Copied exactly and without pictures, the lines from the beginning of the entries through the one that holds "jól felszerelt, világi" should form the entire reply.

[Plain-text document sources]
[Start of section]

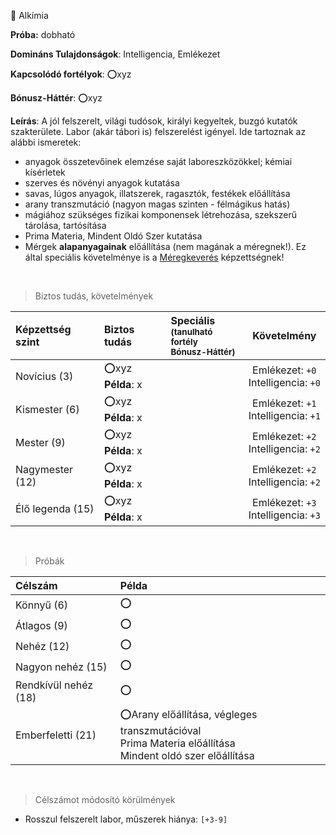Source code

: 🔵 Alkímia

**Próba:** dobható

**Domináns Tulajdonságok**: Intelligencia, Emlékezet

**Kapcsolódó fortélyok**: ⭕xyz

**Bónusz-Háttér**: ⭕xyz

**Leírás**: A jól felszerelt, világi tudósok, királyi kegyeltek, buzgó kutatók szakterülete. Labor (akár tábori is) felszerelést igényel. Ide tartoznak az alábbi ismeretek:
- anyagok összetevőinek elemzése saját laboreszközökkel; kémiai kísérletek
- szerves és növényi anyagok kutatása
- savas, lúgos anyagok, illatszerek, ragasztók, festékek előállítása
- arany transzmutáció (nagyon magas szinten - félmágikus hatás)
- mágiához szükséges fizikai komponensek létrehozása, szekszerű tárolása, tartósítása
- Prima Materia, Mindent Oldó Szer kutatása
- Mérgek **alapanyagainak** előállítása (nem magának a méregnek!). Ez által speciális követelménye is a [Méregkeverés](meregkeveres.md) képzettségnek!

<br />

> Biztos tudás, követelmények

| Képzettség szint | Biztos tudás              | Speciális <br /><sub>(tanulható fortély<br />Bónusz-Háttér)</sub> |     Követelmény      |
|:---------------- |:------------------------- |:----------------------------------------------------------------- |:--------------------:|
| Novícius (3)     | ⭕xyz <br /> **Példa**: x |                                                                   | Emlékezet:&nbsp;`+0`<br />Intelligencia:&nbsp;`+0` |
| Kismester (6)    | ⭕xyz <br /> **Példa**: x |                                                                   | Emlékezet:&nbsp;`+1`<br />Intelligencia:&nbsp;`+1` |
| Mester (9)       | ⭕xyz <br /> **Példa**: x |                                                                   | Emlékezet:&nbsp;`+2`<br />Intelligencia:&nbsp;`+2` |
| Nagymester (12)  | ⭕xyz <br /> **Példa**: x |                                                                   | Emlékezet:&nbsp;`+2`<br />Intelligencia:&nbsp;`+2` |
| Élő legenda (15) | ⭕xyz <br /> **Példa**: x |                                                                   | Emlékezet:&nbsp;`+3`<br />Intelligencia:&nbsp;`+3` |

<br />

> Próbák

| Célszám | Példa  |
| :----------- | :----------- |
| Könnyű       (6)  | ⭕ |
| Átlagos      (9)  | ⭕ |
| Nehéz        (12) | ⭕ |
| Nagyon nehéz (15) | ⭕ |
| Rendkívül nehéz (18) | ⭕ |
| Emberfeletti (21) | ⭕Arany előállítása, végleges transzmutációval<br />Prima Materia előállítása<br />Mindent oldó szer előállítása |

<br />

> Célszámot módosító körülmények

- Rosszul felszerelt labor, műszerek hiánya: `[+3-9]`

[End of section]

Problem solution:
Source code

: 🔵 Alkímia

**Próba:** dobható

**Domináns Tulajdonságok**: Intelligencia, Emlékezet

**Kapcsolódó fortélyok**: ⭕xyz

**Bónusz-Háttér**: ⭕xyz

**Leírás**: A jól felszerelt, világi tudósok, királyi kegyeltek, buzgó kutatók szakterülete. Labor (akár tábori is) felszerelést igényel. Ide tartoznak az alábbi ismeretek:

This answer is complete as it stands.